# 3 Mobile Broadband Problems this evening



## Yeager (21 Oct 2009)

Anyone else having problems? Mine is not working well this evening very poor siginal (usually very strong) and on a go slow/not working at all.

Anyone else having issues these evening or is it an isolated case?


----------



## vandriver (22 Oct 2009)

I've noticed that the internet (3.5g) on my three phone goes very slow at around 8 o'clock some evenings.Actually so slow that I get timed out on most links.It seems to come back again at nine-ish


----------



## packard (22 Oct 2009)

Mabe i'm miles off on this one, but i really think that the weather has something to do with it. On a nice day it warps for me, and on a horrible heavy raining day it tends to slow.
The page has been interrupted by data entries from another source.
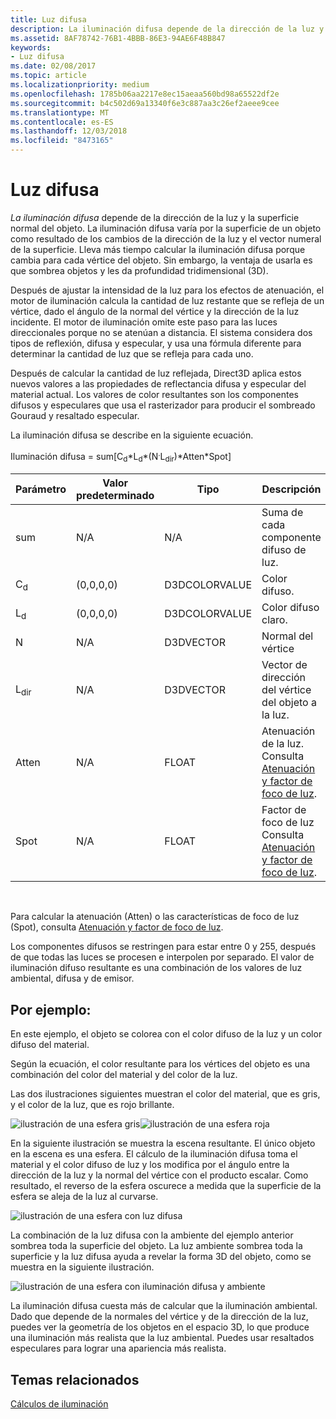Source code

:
 ```yaml
---
title: Luz difusa
description: La iluminación difusa depende de la dirección de la luz y la superficie normal del objeto.
ms.assetid: 8AF78742-76B1-4BBB-86E3-94AE6F48B847
keywords:
- Luz difusa
ms.date: 02/08/2017
ms.topic: article
ms.localizationpriority: medium
ms.openlocfilehash: 1785b06aa2217e8ec15aeaa560bd98a65522df2e
ms.sourcegitcommit: b4c502d69a13340f6e3c887aa3c26ef2aeee9cee
ms.translationtype: MT
ms.contentlocale: es-ES
ms.lasthandoff: 12/03/2018
ms.locfileid: "8473165"
---
```

# <a name="diffuse-lighting"></a>Luz difusa


*La iluminación difusa* depende de la dirección de la luz y la superficie normal del objeto. La iluminación difusa varía por la superficie de un objeto como resultado de los cambios de la dirección de la luz y el vector numeral de la superficie. Lleva más tiempo calcular la iluminación difusa porque cambia para cada vértice del objeto. Sin embargo, la ventaja de usarla es que sombrea objetos y les da profundidad tridimensional (3D).

Después de ajustar la intensidad de la luz para los efectos de atenuación, el motor de iluminación calcula la cantidad de luz restante que se refleja de un vértice, dado el ángulo de la normal del vértice y la dirección de la luz incidente. El motor de iluminación omite este paso para las luces direccionales porque no se atenúan a distancia. El sistema considera dos tipos de reflexión, difusa y especular, y usa una fórmula diferente para determinar la cantidad de luz que se refleja para cada uno.

Después de calcular la cantidad de luz reflejada, Direct3D aplica estos nuevos valores a las propiedades de reflectancia difusa y especular del material actual. Los valores de color resultantes son los componentes difusos y especulares que usa el rasterizador para producir el sombreado Gouraud y resaltado especular.

La iluminación difusa se describe en la siguiente ecuación.

Iluminación difusa = sum\[C<sub>d</sub>\*L<sub>d</sub>\*(N<sup>.</sup>L<sub>dir</sub>)\*Atten\*Spot\]

| Parámetro       | Valor predeterminado | Tipo          | Descripción                                                                                      |
|-----------------|---------------|---------------|--------------------------------------------------------------------------------------------------|
| sum             | N/A           | N/A           | Suma de cada componente difuso de luz.                                                     |
| C<sub>d</sub>   | (0,0,0,0)     | D3DCOLORVALUE | Color difuso.                                                                                   |
| L<sub>d</sub>   | (0,0,0,0)     | D3DCOLORVALUE | Color difuso claro.                                                                             |
| N               | N/A           | D3DVECTOR     | Normal del vértice                                                                                    |
| L<sub>dir</sub> | N/A           | D3DVECTOR     | Vector de dirección del vértice del objeto a la luz.                                                |
| Atten           | N/A           | FLOAT         | Atenuación de la luz. Consulta [Atenuación y factor de foco de luz](attenuation-and-spotlight-factor.md). |
| Spot            | N/A           | FLOAT         | Factor de foco de luz Consulta [Atenuación y factor de foco de luz](attenuation-and-spotlight-factor.md).  |

 

Para calcular la atenuación (Atten) o las características de foco de luz (Spot), consulta [Atenuación y factor de foco de luz](attenuation-and-spotlight-factor.md).

Los componentes difusos se restringen para estar entre 0 y 255, después de que todas las luces se procesen e interpolen por separado. El valor de iluminación difuso resultante es una combinación de los valores de luz ambiental, difusa y de emisor.

## <a name="span-idexamplespanspan-idexamplespanspan-idexamplespanexample"></a><span id="Example"></span><span id="example"></span><span id="EXAMPLE"></span>Por ejemplo:


En este ejemplo, el objeto se colorea con el color difuso de la luz y un color difuso del material.

Según la ecuación, el color resultante para los vértices del objeto es una combinación del color del material y del color de la luz.

Las dos ilustraciones siguientes muestran el color del material, que es gris, y el color de la luz, que es rojo brillante.

![ilustración de una esfera gris](images/amb1.jpg)![ilustración de una esfera roja](images/lightred.jpg)

En la siguiente ilustración se muestra la escena resultante. El único objeto en la escena es una esfera. El cálculo de la iluminación difusa toma el material y el color difuso de luz y los modifica por el ángulo entre la dirección de la luz y la normal del vértice con el producto escalar. Como resultado, el reverso de la esfera oscurece a medida que la superficie de la esfera se aleja de la luz al curvarse.

![ilustración de una esfera con luz difusa](images/lightd.jpg)

La combinación de la luz difusa con la ambiente del ejemplo anterior sombrea toda la superficie del objeto. La luz ambiente sombrea toda la superficie y la luz difusa ayuda a revelar la forma 3D del objeto, como se muestra en la siguiente ilustración.

![ilustración de una esfera con iluminación difusa y ambiente](images/lightad.jpg)

La iluminación difusa cuesta más de calcular que la iluminación ambiental. Dado que depende de la normales del vértice y de la dirección de la luz, puedes ver la geometría de los objetos en el espacio 3D, lo que produce una iluminación más realista que la luz ambiental. Puedes usar resaltados especulares para lograr una apariencia más realista.

## <a name="span-idrelated-topicsspanrelated-topics"></a><span id="related-topics"></span>Temas relacionados


[Cálculos de iluminación](mathematics-of-lighting.md)

 

 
Maybe a coincidence, but you never know


----------



## Guest128 (22 Oct 2009)

I'd say thats due to the increase in contention due to increased people using it when its wet weather rather than the weather itself!


----------



## so-crates (23 Oct 2009)

Had a fun evening last night, spent ages on the phone talking with Meena (sp?) in India trying to sort out some issues I was having with my 3 broadband (and I'd like to compliment her,  she stayed beyond the end of her shift -I only knew that because I asked what time she was working to, she hadn't volunteered it - to help me and was nothing but pleasant and helpful), finally got that one sorted and then a short while later started noticing an issue with connectivity ... again.... rang back again - didn't catch the guys name - and he checked if there were any known issues in the area. He said that there was a problem and that is was being worked on. It seems that there is an upgrade underway and that caused issues last night.


----------